>>>>>
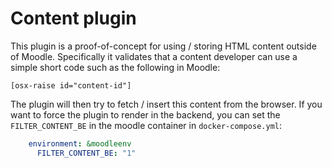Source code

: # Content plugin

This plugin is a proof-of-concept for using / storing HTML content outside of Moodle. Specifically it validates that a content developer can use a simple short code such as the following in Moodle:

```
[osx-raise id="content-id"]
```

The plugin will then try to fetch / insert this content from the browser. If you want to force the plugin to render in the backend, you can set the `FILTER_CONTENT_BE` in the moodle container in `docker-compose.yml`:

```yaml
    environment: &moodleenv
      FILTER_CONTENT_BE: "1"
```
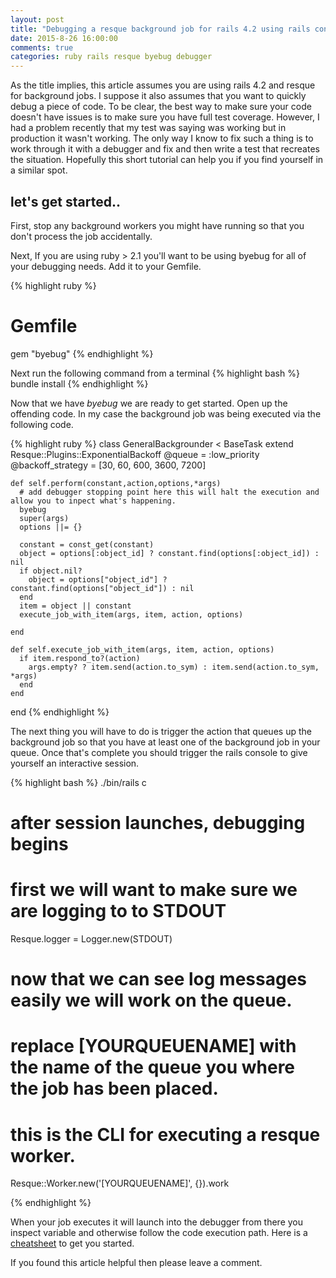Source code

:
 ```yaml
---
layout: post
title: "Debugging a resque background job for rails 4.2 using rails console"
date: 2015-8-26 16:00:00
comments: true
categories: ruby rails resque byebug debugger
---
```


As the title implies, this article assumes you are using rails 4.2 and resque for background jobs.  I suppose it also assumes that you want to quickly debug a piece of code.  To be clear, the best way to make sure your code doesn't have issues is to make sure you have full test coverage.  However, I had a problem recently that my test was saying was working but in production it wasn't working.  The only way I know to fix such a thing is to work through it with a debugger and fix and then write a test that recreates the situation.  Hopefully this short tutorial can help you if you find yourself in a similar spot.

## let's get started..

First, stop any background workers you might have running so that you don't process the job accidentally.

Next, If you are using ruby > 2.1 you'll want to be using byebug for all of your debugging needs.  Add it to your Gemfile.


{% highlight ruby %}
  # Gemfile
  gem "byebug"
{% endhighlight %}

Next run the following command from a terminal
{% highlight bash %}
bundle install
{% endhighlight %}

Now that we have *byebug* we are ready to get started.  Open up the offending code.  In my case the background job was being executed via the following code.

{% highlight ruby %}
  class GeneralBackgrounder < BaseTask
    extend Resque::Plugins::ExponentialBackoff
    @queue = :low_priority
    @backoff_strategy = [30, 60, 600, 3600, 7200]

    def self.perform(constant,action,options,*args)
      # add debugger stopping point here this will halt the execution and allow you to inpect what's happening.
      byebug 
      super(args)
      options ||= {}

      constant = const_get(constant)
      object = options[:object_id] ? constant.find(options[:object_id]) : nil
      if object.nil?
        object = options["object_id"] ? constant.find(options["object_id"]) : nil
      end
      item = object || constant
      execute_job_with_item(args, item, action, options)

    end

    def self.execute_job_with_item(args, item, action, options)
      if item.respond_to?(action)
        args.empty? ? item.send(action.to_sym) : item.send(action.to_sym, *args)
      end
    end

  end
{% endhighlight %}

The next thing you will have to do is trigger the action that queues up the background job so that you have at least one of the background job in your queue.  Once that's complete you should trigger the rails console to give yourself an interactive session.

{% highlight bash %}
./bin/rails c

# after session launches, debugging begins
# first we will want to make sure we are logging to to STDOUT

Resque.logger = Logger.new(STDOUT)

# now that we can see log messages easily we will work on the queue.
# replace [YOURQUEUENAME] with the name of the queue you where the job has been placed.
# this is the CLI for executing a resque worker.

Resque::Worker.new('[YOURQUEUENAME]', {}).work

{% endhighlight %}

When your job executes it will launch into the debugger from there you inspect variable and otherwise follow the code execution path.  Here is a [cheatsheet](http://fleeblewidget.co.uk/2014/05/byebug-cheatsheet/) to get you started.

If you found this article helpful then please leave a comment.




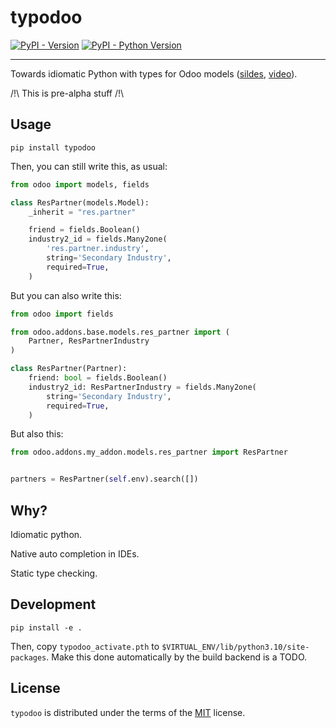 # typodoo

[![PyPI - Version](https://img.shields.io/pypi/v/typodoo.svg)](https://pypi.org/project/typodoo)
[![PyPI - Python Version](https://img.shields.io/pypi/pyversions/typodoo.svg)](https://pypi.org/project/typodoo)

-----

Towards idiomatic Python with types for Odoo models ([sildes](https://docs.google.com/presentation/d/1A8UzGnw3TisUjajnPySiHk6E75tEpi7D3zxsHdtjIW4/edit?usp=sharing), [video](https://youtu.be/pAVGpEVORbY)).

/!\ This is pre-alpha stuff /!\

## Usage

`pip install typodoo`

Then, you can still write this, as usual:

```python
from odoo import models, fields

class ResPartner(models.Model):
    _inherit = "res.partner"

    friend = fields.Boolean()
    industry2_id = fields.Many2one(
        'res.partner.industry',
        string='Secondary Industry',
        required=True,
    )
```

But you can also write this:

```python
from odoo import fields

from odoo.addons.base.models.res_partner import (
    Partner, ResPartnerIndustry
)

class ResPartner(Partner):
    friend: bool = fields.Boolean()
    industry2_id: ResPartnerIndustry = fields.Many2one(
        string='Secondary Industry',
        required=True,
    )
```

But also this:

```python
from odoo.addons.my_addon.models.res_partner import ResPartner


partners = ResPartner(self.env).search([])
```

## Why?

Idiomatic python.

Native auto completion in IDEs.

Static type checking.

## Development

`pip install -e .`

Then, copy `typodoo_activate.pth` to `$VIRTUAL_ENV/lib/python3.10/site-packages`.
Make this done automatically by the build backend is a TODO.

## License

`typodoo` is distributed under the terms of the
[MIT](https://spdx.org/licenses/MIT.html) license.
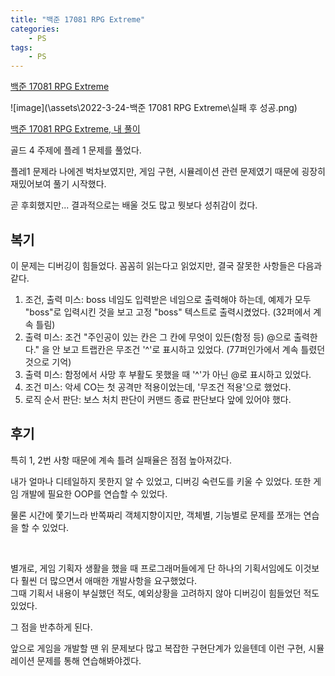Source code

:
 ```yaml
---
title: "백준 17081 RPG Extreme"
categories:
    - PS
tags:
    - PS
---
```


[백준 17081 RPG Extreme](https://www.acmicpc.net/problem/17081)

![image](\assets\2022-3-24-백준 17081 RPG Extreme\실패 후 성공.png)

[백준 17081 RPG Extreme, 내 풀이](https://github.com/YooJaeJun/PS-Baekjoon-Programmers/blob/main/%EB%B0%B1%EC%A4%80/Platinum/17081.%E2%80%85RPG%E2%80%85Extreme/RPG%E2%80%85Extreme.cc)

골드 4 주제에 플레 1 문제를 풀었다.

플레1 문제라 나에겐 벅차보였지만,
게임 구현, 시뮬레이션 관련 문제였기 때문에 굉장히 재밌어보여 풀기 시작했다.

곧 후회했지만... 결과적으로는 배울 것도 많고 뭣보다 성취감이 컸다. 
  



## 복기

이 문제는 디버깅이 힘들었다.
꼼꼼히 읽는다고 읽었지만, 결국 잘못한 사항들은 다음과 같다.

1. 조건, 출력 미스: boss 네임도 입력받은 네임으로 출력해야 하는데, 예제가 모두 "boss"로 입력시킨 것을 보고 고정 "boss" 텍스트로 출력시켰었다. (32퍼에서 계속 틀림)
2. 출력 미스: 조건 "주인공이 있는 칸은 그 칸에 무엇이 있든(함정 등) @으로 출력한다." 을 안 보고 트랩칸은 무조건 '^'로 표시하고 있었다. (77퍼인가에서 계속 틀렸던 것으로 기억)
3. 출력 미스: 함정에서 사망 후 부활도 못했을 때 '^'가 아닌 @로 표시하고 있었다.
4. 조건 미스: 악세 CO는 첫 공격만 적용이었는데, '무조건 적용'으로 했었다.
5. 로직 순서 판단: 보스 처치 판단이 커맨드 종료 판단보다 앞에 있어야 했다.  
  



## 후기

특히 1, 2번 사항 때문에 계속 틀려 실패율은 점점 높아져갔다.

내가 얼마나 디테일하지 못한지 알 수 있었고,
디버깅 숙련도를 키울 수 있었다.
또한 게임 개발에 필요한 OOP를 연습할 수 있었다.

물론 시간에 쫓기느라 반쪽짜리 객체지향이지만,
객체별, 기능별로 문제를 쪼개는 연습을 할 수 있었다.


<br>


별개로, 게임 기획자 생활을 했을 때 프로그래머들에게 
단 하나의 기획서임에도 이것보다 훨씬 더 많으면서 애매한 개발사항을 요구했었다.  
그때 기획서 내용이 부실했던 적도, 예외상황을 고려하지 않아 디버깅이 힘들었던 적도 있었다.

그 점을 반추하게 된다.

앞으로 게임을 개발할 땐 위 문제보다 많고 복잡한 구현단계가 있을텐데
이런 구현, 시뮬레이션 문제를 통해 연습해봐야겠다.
<<<<<
● Required work:
Please quote the lines of the material, beginning with the first and ending with the one that contains "# add debugger", exactly as written and without any pictures.

● Result of the task:
Source code

: # Content plugin

This plugin is a proof-of-concept for using / storing HTML content outside of Moodle. Specifically it validates that a content developer can use a simple short code such as the following in Moodle:

```
[osx-raise id="content-id"]
```

The plugin will then try to fetch / insert this content from the browser. If you want to force the plugin to render in the backend, you can set the `FILTER_CONTENT_BE` in the moodle container in `docker-compose.yml`:

```yaml
    environment: &moodleenv
      FILTER_CONTENT_BE: "1"
```
Source code

:
 ```yaml
---
layout: post
title: "Debugging a resque background job for rails 4.2 using rails console"
date: 2015-8-26 16:00:00
comments: true
categories: ruby rails resque byebug debugger
---
```


As the title implies, this article assumes you are using rails 4.2 and resque for background jobs.  I suppose it also assumes that you want to quickly debug a piece of code.  To be clear, the best way to make sure your code doesn't have issues is to make sure you have full test coverage.  However, I had a problem recently that my test was saying was working but in production it wasn't working.  The only way I know to fix such a thing is to work through it with a debugger and fix and then write a test that recreates the situation.  Hopefully this short tutorial can help you if you find yourself in a similar spot.

## let's get started..

First, stop any background workers you might have running so that you don't process the job accidentally.

Next, If you are using ruby > 2.1 you'll want to be using byebug for all of your debugging needs.  Add it to your Gemfile.


{% highlight ruby %}
  # Gemfile
  gem "byebug"
{% endhighlight %}

Next run the following command from a terminal
{% highlight bash %}
bundle install
{% endhighlight %}

Now that we have *byebug* we are ready to get started.  Open up the offending code.  In my case the background job was being executed via the following code.

{% highlight ruby %}
  class GeneralBackgrounder < BaseTask
    extend Resque::Plugins::ExponentialBackoff
    @queue = :low_priority
    @backoff_strategy = [30, 60, 600, 3600, 7200]

    def self.perform(constant,action,options,*args)
      # add debugger stopping point here this will halt the execution and allow you to inpect what's happening.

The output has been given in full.